--- Assignment ---
Repeat exactly the lines of the records below, starting at the line containing "can synchronize only" and ending at the line containing "for backend development". Leave the pictures out.
== Segment start ==
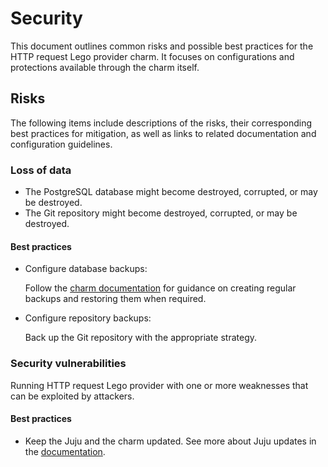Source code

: # Security

This document outlines common risks and possible best practices for the HTTP request Lego provider charm. It focuses on configurations and protections available through the charm itself.

## Risks

The following items include descriptions of the risks, their corresponding best practices for mitigation, as well as links to related documentation and configuration guidelines.

### Loss of data

- The PostgreSQL database might become destroyed, corrupted, or may be destroyed.
- The Git repository might become destroyed, corrupted, or may be destroyed.

#### Best practices

- Configure database backups:

  Follow the [charm documentation](https://charmhub.io/httprequest-lego-provider/docs/how-to-backup-and-restore) for guidance on creating regular backups and restoring them when required.
  
- Configure repository backups:

  Back up the Git repository with the appropriate strategy.

### Security vulnerabilities

Running HTTP request Lego provider with one or more weaknesses that can be exploited by attackers.

#### Best practices

- Keep the Juju and the charm updated. See more about Juju updates in the [documentation](https://documentation.ubuntu.com/juju/latest/explanation/juju-security/index.html#regular-updates-and-patches).
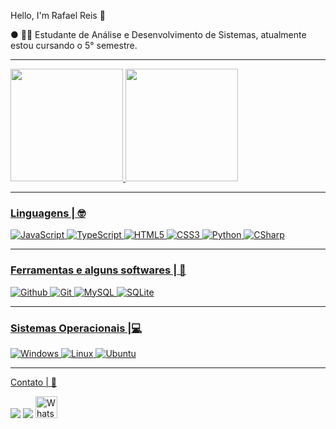 Hello, I'm Rafael Reis :call_me_hand:

 ● 👨‍🎓 Estudante de Análise e Desenvolvimento de Sistemas, atualmente estou cursando o 5° semestre.
***
 
 <div>
  <a href="https://github.com/rafaelreis1910">
  <img height="180em" src="https://github-readme-stats.vercel.app/api?username=rafaelreis1910&show_icons=true&theme=dracula&include_all_commits=true&count_private=true"/>
  <img height="180em" src="https://github-readme-stats.vercel.app/api/top-langs/?username=rafaelreis1910&layout=compact&langs_count=7&theme=dracula"/>
</div>
 
  ***

 

### Linguagens | :nerd_face:
  
<img alt="JavaScript" src="https://img.shields.io/badge/javascript-000000.svg?style=for-the-badge&logo=javascript&logoColor=%23F7DF1E"/> 
<img alt="TypeScript" src="https://img.shields.io/badge/TypeScript-007ACC?style=for-the-badge&logo=typescript&logoColor=white"/>  
<img alt="HTML5" src="https://img.shields.io/badge/html5-000000.svg?style=for-the-badge&logo=html5&logoColor=white"/>
<img alt="CSS3" src="https://img.shields.io/badge/css3%20-000000.svg?&style=for-the-badge&logo=css3&logoColor=white"/>
<img alt="Python" src="https://img.shields.io/badge/Python-3776AB?style=for-the-badge&logo=python&logoColor=white"/>
<img alt="CSharp" src="https://img.shields.io/badge/C%23-239120?style=for-the-badge&logo=c-sharp&logoColor=white"/>

 ***
 
### Ferramentas e alguns softwares | 🔧

<img alt="Github" src="https://img.shields.io/badge/github-%23121011.svg?style=for-the-badge&logo=github&logoColor=white"/>
<img alt="Git" src="https://img.shields.io/badge/git-%23121011.svg?style=for-the-badge&logo=git&logoColor=white"/> 
<img alt="MySQL" src="https://img.shields.io/badge/mysql-%23121011.svg?&style=for-the-badge&logo=mysql&logoColor=white"/> 
<img alt="SQLite" src="https://img.shields.io/badge/sqlite-%23121011.svg?style=for-the-badge&logo=sqlite&logoColor=white"/>

 ***
  
### Sistemas Operacionais |💻
  
<img alt="Windows" src="https://img.shields.io/badge/Windows-%23121011?style=for-the-badge&logo=windows&logoColor=white"/>
<img alt="Linux" src="https://img.shields.io/badge/Linux-%23121011?style=for-the-badge&logo=linux&logoColor=black"/>
<img alt="Ubuntu" src="https://img.shields.io/badge/Ubuntu-%23121011?style=for-the-badge&logo=ubuntu&logoColor=white"/>

***
Contato | :email:

  <div  
  <a href = "mailto:rafael.reisss96@gmail.com"><img src="https://img.shields.io/badge/-Gmail-%23333?style=for-the-badge&logo=gmail&logoColor=white" target="_blank"></a>
  <a href="https://www.linkedin.com/in/rafael-reis-096661174" target="_blank"><img src="https://img.shields.io/badge/-LinkedIn-%230077B5?style=for-the-badge&logo=linkedin&logoColor=white" target="_blank"></a> 
  <a href="https://api.whatsapp.com/send?phone=+5512992124260"><img src="https://github.com/Quadrified/Quadrified/blob/master/assets/social_media_svgs/whatsapp-round.svg" width="35px" alt="Whatsapp"></a> &nbsp; &nbsp;
  </div>
 
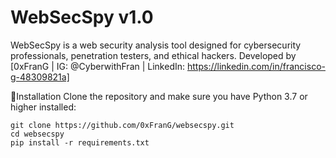 # WebSecSpy v1.0
WebSecSpy is a web security analysis tool designed for cybersecurity professionals, penetration testers, and ethical hackers.
Developed by [0xFranG | IG: @CyberwithFran | LinkedIn: https://linkedin.com/in/francisco-g-48309821a]



🔧Installation
Clone the repository and make sure you have Python 3.7 or higher installed:

	git clone https://github.com/0xFranG/websecspy.git
	cd websecspy
	pip install -r requirements.txt
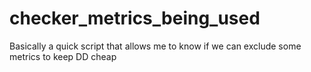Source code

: # checker_metrics_being_used
Basically a quick script that allows me to know if we can exclude some metrics to keep DD cheap  
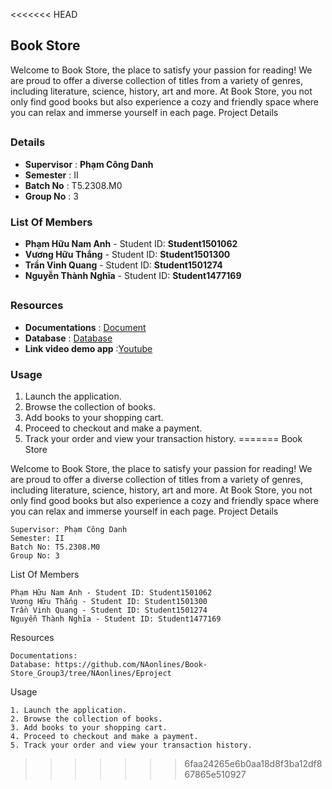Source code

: <<<<<<< HEAD
## Book Store

Welcome to Book Store, the place to satisfy your passion for reading! We are proud to offer a diverse collection of titles from a variety of genres, including literature, science, history, art and more. At Book Store, you not only find good books but also experience a cozy and friendly space where you can relax and immerse yourself in each page. Project Details

##
### Details


* **Supervisor** : __Phạm Công Danh__
* **Semester** : II
* **Batch No** : T5.2308.M0
* **Group No** : 3

### List Of Members

- __Phạm Hữu Nam Anh__ - Student ID: __Student1501062__
- __Vương Hữu Thắng__ - Student ID: __Student1501300__
- __Trần Vinh Quang__ - Student ID: __Student1501274__
- __Nguyễn Thành Nghĩa__ - Student ID: __Student1477169__

##
### Resources

- **Documentations** : [Document](https://github.com/NAonlines/Book-Store_Group3/tree/NAonlines/Eproject/Document)
- **Database** : [Database](https://github.com/NAonlines/Book-Store_Group3)
- **Link video demo app** :[Youtube](https://www.youtube.com/)

### Usage

1. Launch the application.
2. Browse the collection of books.
3. Add books to your shopping cart.
4. Proceed to checkout and make a payment.
5. Track your order and view your transaction history.
=======
Book Store

Welcome to Book Store, the place to satisfy your passion for reading! We are proud to offer a diverse collection of titles from a variety of genres, including literature, science, history, art and more. At Book Store, you not only find good books but also experience a cozy and friendly space where you can relax and immerse yourself in each page.
Project Details

    Supervisor: Phạm Công Danh
    Semester: II
    Batch No: T5.2308.M0
    Group No: 3

List Of Members

    Phạm Hữu Nam Anh - Student ID: Student1501062
    Vương Hữu Thắng - Student ID: Student1501300 
    Trần Vinh Quang - Student ID: Student1501274
    Nguyễn Thành Nghĩa - Student ID: Student1477169
Resources

    Documentations:
    Database: https://github.com/NAonlines/Book-Store_Group3/tree/NAonlines/Eproject

Usage

    1. Launch the application.
    2. Browse the collection of books.
    3. Add books to your shopping cart.
    4. Proceed to checkout and make a payment.
    5. Track your order and view your transaction history.
>>>>>>> 6faa24265e6b0aa18d8f3ba12df867865e510927
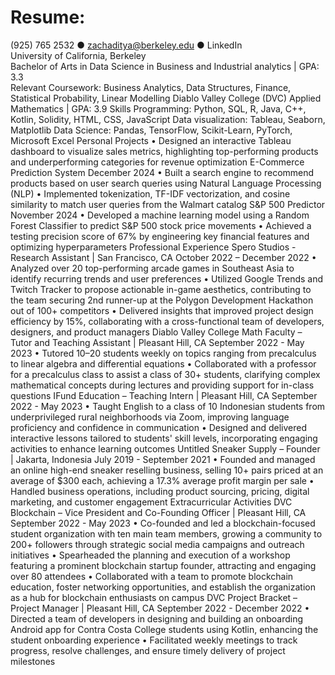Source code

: # Resume:
(925) 765 2532 ● zachaditya@berkeley.edu ● LinkedIn <br>
University of California, Berkeley <br>
Bachelor of Arts in Data Science in Business and Industrial analytics | GPA: 3.3 <br>
Relevant Coursework: Business Analytics, Data Structures, Finance, Statistical Probability, Linear Modelling Diablo Valley College (DVC)
Applied Mathematics | GPA: 3.9
Skills
Programming: Python, SQL, R, Java, C++, Kotlin, Solidity, HTML, CSS, JavaScript Data visualization: Tableau, Seaborn, Matplotlib
Data Science: Pandas, TensorFlow, Scikit-Learn, PyTorch, Microsoft Excel 
Personal Projects
• Designed an interactive Tableau dashboard to visualize sales metrics, highlighting top-performing products and
underperforming categories for revenue optimization
E-Commerce Prediction System December 2024
• Built a search engine to recommend products based on user search queries using Natural Language Processing (NLP)
• Implemented tokenization, TF-IDF vectorization, and cosine similarity to match user queries from the Walmart catalog S&P 500 Predictor November 2024
• Developed a machine learning model using a Random Forest Classifier to predict S&P 500 stock price movements
• Achieved a testing precision score of 67% by engineering key financial features and optimizing hyperparameters Professional Experience
Spero Studios - Research Assistant | San Francisco, CA October 2022 – December 2022
• Analyzed over 20 top-performing arcade games in Southeast Asia to identify recurring trends and user preferences
• Utilized Google Trends and Twitch Tracker to propose actionable in-game aesthetics, contributing to the team securing 2nd
runner-up at the Polygon Development Hackathon out of 100+ competitors
• Delivered insights that improved project design efficiency by 15%, collaborating with a cross-functional team of developers,
designers, and product managers
Diablo Valley College Math Faculty – Tutor and Teaching Assistant | Pleasant Hill, CA September 2022 - May 2023
• Tutored 10–20 students weekly on topics ranging from precalculus to linear algebra and differential equations
• Collaborated with a professor for a precalculus class to assist a class of 30+ students, clarifying complex mathematical
concepts during lectures and providing support for in-class questions
IFund Education – Teaching Intern | Pleasant Hill, CA September 2022 - May 2023 • Taught English to a class of 10 Indonesian students from underprivileged rural neighborhoods via Zoom, improving
language proficiency and confidence in communication
• Designed and delivered interactive lessons tailored to students' skill levels, incorporating engaging activities to
enhance learning outcomes
Untitled Sneaker Supply – Founder | Jakarta, Indonesia July 2019 - September 2021
• Founded and managed an online high-end sneaker reselling business, selling 10+ pairs priced at an average of $300 each,
achieving a 17.3% average profit margin per sale
• Handled business operations, including product sourcing, pricing, digital marketing, and customer engagement Extracurricular Activities
DVC Blockchain – Vice President and Co-Founding Officer | Pleasant Hill, CA September 2022 - May 2023
• Co-founded and led a blockchain-focused student organization with ten main team members, growing a community to
200+ followers through strategic social media campaigns and outreach initiatives
• Spearheaded the planning and execution of a workshop featuring a prominent blockchain startup founder, attracting and
engaging over 80 attendees
• Collaborated with a team to promote blockchain education, foster networking opportunities, and establish the organization
as a hub for blockchain enthusiasts on campus
DVC Project Bracket – Project Manager | Pleasant Hill, CA September 2022 - December 2022
• Directed a team of developers in designing and building an onboarding Android app for Contra Costa College students
using Kotlin, enhancing the student onboarding experience
• Facilitated weekly meetings to track progress, resolve challenges, and ensure timely delivery of project milestones
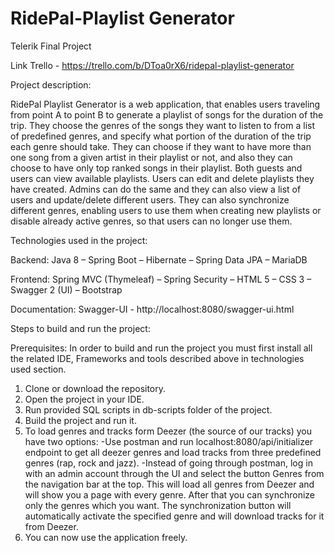 # RidePal-Playlist Generator

Telerik Final Project

Link Trello - https://trello.com/b/DToa0rX6/ridepal-playlist-generator

Project description:

RidePal Playlist Generator is a web application, that enables users traveling
from point A to point B to generate a playlist of songs for the duration of the
trip. They choose the genres of the songs they want to listen to from a list of
predefined genres, and specify what portion of the duration of the trip each
genre should take. They can choose if they want to have more than one song from
a given artist in their playlist or not, and also they can choose to have only
top ranked songs in their playlist. Both guests and users can view available
playlists. Users can edit and delete playlists they have created. Admins can do
the same and they can also view a list of users and update/delete different
users. They can also synchronize different genres, enabling users to use them
when creating new playlists or disable already active genres, so that users can
no longer use them.

Technologies used in the project:

Backend: Java 8 – Spring Boot – Hibernate – Spring Data JPA – MariaDB

Frontend: Spring MVC (Thymeleaf) – Spring Security – HTML 5 – CSS 3 –
Swagger 2 (UI) – Bootstrap

Documentation:
Swagger-UI - http://localhost:8080/swagger-ui.html

Steps to build and run the project:

Prerequisites: In order to build and run the project you must first install all
the related IDE, Frameworks and tools described above in technologies used
section.

1.	Clone or download the repository.
2.	Open the project in your IDE.
3.	Run provided SQL scripts in db-scripts folder of the project.
4.	Build the project and run it.
5.	To load genres and tracks form Deezer (the source of our tracks) you have
two options:
-Use postman and run localhost:8080/api/initializer endpoint to get all deezer
genres and load tracks from three predefined genres (rap, rock and jazz).
-Instead of going through postman, log in with an admin account through the UI
and select the button Genres from the navigation bar at the top. This will load
all genres from Deezer and will show you a page with every genre. After that you
can synchronize only the genres which you want. The synchronization button will
automatically activate the specified genre and will download tracks for it from
Deezer.
6. You can now use the application freely. 
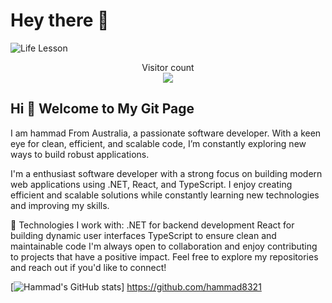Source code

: # Hey there :wave:




<img src="https://media.licdn.com/dms/image/v2/C5616AQGQ_TpCFvtnGg/profile-displaybackgroundimage-shrink_350_1400/profile-displaybackgroundimage-shrink_350_1400/0/1626748711184?e=1733961600&v=beta&t=9r5Kztrj5HsfGuRU962RFkk4ml8nqJoNRRTv7f_wD_0" alt="Life Lesson">

<p align="center"> 
  Visitor count<br>
  <img src="https://profile-counter.glitch.me/hammad8321/count.svg" />
</p>



## Hi 👋 Welcome to My Git Page

I am hammad From Australia, a passionate software developer. With a keen eye for clean, efficient, and scalable code, I’m constantly exploring new ways to build robust applications.

I'm a enthusiast software developer with a strong focus on building modern web applications using .NET, React, and TypeScript. I enjoy creating efficient and scalable solutions while constantly learning new technologies and improving my skills.

🔧 Technologies I work with:
.NET for backend development
React for building dynamic user interfaces
TypeScript to ensure clean and maintainable code
I'm always open to collaboration and enjoy contributing to projects that have a positive impact. Feel free to explore my repositories and reach out if you'd like to connect!


[![Hammad's GitHub stats](https://github-readme-stats.vercel.app/api?username=hammad8321)] https://github.com/hammad8321






<!--
**hammad8321/hammad8321** is a ✨ _special_ ✨ repository because its `README.md` (this file) appears on your GitHub profile.

[![Hammad's GitHub stats](https://github-readme-stats.vercel.app/api?username=hammad8321)](https://github.com/hammad8321/github-readme-stats)

<img src="https://raw.githubusercontent.com/sagar-viradiya/sagar-viradiya/master/resources/banner.png" alt="Hello world">

Here are some ideas to get you started:

- 🔭 I’m currently working on ...
- 🌱 I’m currently learning ...
- 👯 I’m looking to collaborate on ...
- 🤔 I’m looking for help with ...
- 💬 Ask me about ...
- 📫 How to reach me: ...
- 😄 Pronouns: ...
- ⚡ Fun fact: ...
-->
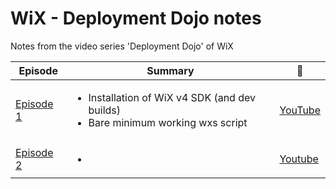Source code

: # WiX - Deployment Dojo notes
Notes from the video series 'Deployment Dojo' of WiX

|Episode|Summary|:movie_camera:|
|---|---|---|
|[Episode 1](episode1/README.md)| <ul><li>Installation of WiX v4 SDK (and dev builds)</li><li>Bare minimum working wxs script</li></ul> | [YouTube](https://www.youtube.com/watch?v=-Y7dOtciOJw)|
|[Episode 2](episode1/README.md)| <ul><li></li></ul> |[Youtube](https://www.youtube.com/watch?v=0ApAkl4HKxw)|

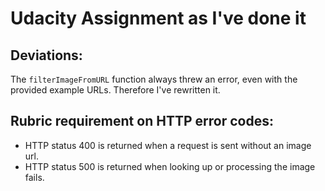 # Udacity Assignment as I've done it

## Deviations:
The `filterImageFromURL` function always threw an error, even with the provided example URLs. Therefore I've rewritten it.

## Rubric requirement on HTTP error codes:

- HTTP status 400 is returned when a request is sent without an image url.
- HTTP status 500 is returned when looking up or processing the image fails.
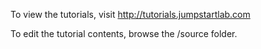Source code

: To view the tutorials, visit http://tutorials.jumpstartlab.com

To edit the tutorial contents, browse the /source folder.
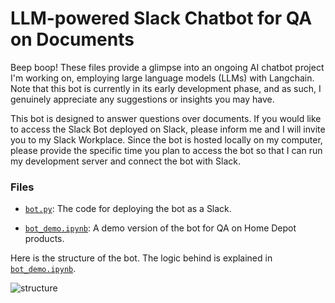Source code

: # LLM-powered Slack Chatbot for QA on Documents

Beep boop! These files provide a glimpse into an ongoing AI chatbot project I'm working on, employing large language models (LLMs) with Langchain. Note that this bot is currently in its early development phase, and as such, I genuinely appreciate any suggestions or insights you may have.

This bot is designed to answer questions over documents. If you would like to access the Slack Bot deployed on Slack, please inform me and I will invite you to my Slack Workplace. Since the bot is hosted locally on my computer, please provide the specific time you plan to access the bot so that I can run my development server and connect the bot with Slack.

### Files

- [`bot.py`](/bot.py): The code for deploying the bot as a Slack.

- [`bot_demo.ipynb`](/bot_demo.ipynb): A demo version of the bot for QA on Home Depot products.

Here is the structure of the bot. The logic behind is explained in [`bot_demo.ipynb`](/bot_demo.ipynb).

![structure](/bot_structure.jpg)


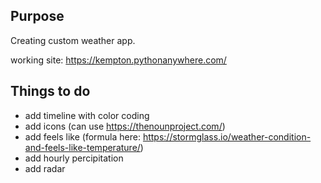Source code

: ## Purpose
Creating custom weather app.

working site: https://kempton.pythonanywhere.com/

## Things to do
- add timeline with color coding
- add icons (can use https://thenounproject.com/)
- add feels like (formula here: https://stormglass.io/weather-condition-and-feels-like-temperature/)
- add hourly percipitation
- add radar



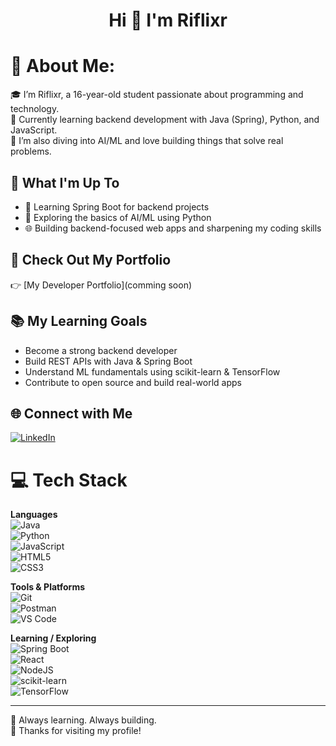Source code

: <h1 align="center">Hi 👋 I'm Riflixr</h1>

# 💫 About Me:
🎓 I’m Riflixr, a 16-year-old student passionate about programming and technology.  
🚀 Currently learning backend development with Java (Spring), Python, and JavaScript.  
🧠 I’m also diving into AI/ML and love building things that solve real problems.

## 🚀 What I'm Up To

- 🌱 Learning Spring Boot for backend projects  
- 🤖 Exploring the basics of AI/ML using Python  
- 🌐 Building backend-focused web apps and sharpening my coding skills  

## 📁 Check Out My Portfolio  
👉 [My Developer Portfolio](comming soon)

## 📚 My Learning Goals

- Become a strong backend developer  
- Build REST APIs with Java & Spring Boot  
- Understand ML fundamentals using scikit-learn & TensorFlow  
- Contribute to open source and build real-world apps  

## 🌐 Connect with Me

[![LinkedIn](https://img.shields.io/badge/LinkedIn-%230077B5.svg?logo=linkedin&logoColor=white)](https://www.linkedin.com/)  

# 💻 Tech Stack

**Languages**  
![Java](https://img.shields.io/badge/java-%23ED8B00.svg?style=for-the-badge&logo=java&logoColor=white)  
![Python](https://img.shields.io/badge/python-%233776AB.svg?style=for-the-badge&logo=python&logoColor=white)  
![JavaScript](https://img.shields.io/badge/javascript-%23323330.svg?style=for-the-badge&logo=javascript&logoColor=%23F7DF1E)  
![HTML5](https://img.shields.io/badge/html5-%23E34F26.svg?style=for-the-badge&logo=html5&logoColor=white)  
![CSS3](https://img.shields.io/badge/css3-%231572B6.svg?style=for-the-badge&logo=css3&logoColor=white)

**Tools & Platforms**  
![Git](https://img.shields.io/badge/git-%23F05033.svg?style=for-the-badge&logo=git&logoColor=white)  
![Postman](https://img.shields.io/badge/Postman-FF6C37?style=for-the-badge&logo=postman&logoColor=white)  
![VS Code](https://img.shields.io/badge/VSCode-%23007ACC.svg?style=for-the-badge&logo=visual-studio-code&logoColor=white)  

**Learning / Exploring**  
![Spring Boot](https://img.shields.io/badge/Spring_Boot-F2F4F9?style=for-the-badge&logo=spring-boot)  
![React](https://img.shields.io/badge/react-%2320232a.svg?style=for-the-badge&logo=react&logoColor=%2361DAFB)  
![NodeJS](https://img.shields.io/badge/node.js-6DA55F?style=for-the-badge&logo=node.js&logoColor=white)  
![scikit-learn](https://img.shields.io/badge/scikit--learn-%23F7931E.svg?style=for-the-badge&logo=scikit-learn&logoColor=white)  
![TensorFlow](https://img.shields.io/badge/TensorFlow-%23FF6F00.svg?style=for-the-badge&logo=tensorflow&logoColor=white)  

---

🧠 Always learning. Always building.  
🌟 Thanks for visiting my profile!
== Segment end ==
--- Task output ---
can synchronize only the genres which you want. The synchronization button will
automatically activate the specified genre and will download tracks for it from
Deezer.
6. You can now use the application freely. 
Source code

: # Hey there :wave:




<img src="https://media.licdn.com/dms/image/v2/C5616AQGQ_TpCFvtnGg/profile-displaybackgroundimage-shrink_350_1400/profile-displaybackgroundimage-shrink_350_1400/0/1626748711184?e=1733961600&v=beta&t=9r5Kztrj5HsfGuRU962RFkk4ml8nqJoNRRTv7f_wD_0" alt="Life Lesson">

<p align="center"> 
  Visitor count<br>
  <img src="https://profile-counter.glitch.me/hammad8321/count.svg" />
</p>



## Hi 👋 Welcome to My Git Page

I am hammad From Australia, a passionate software developer. With a keen eye for clean, efficient, and scalable code, I’m constantly exploring new ways to build robust applications.

I'm a enthusiast software developer with a strong focus on building modern web applications using .NET, React, and TypeScript. I enjoy creating efficient and scalable solutions while constantly learning new technologies and improving my skills.

🔧 Technologies I work with:
.NET for backend development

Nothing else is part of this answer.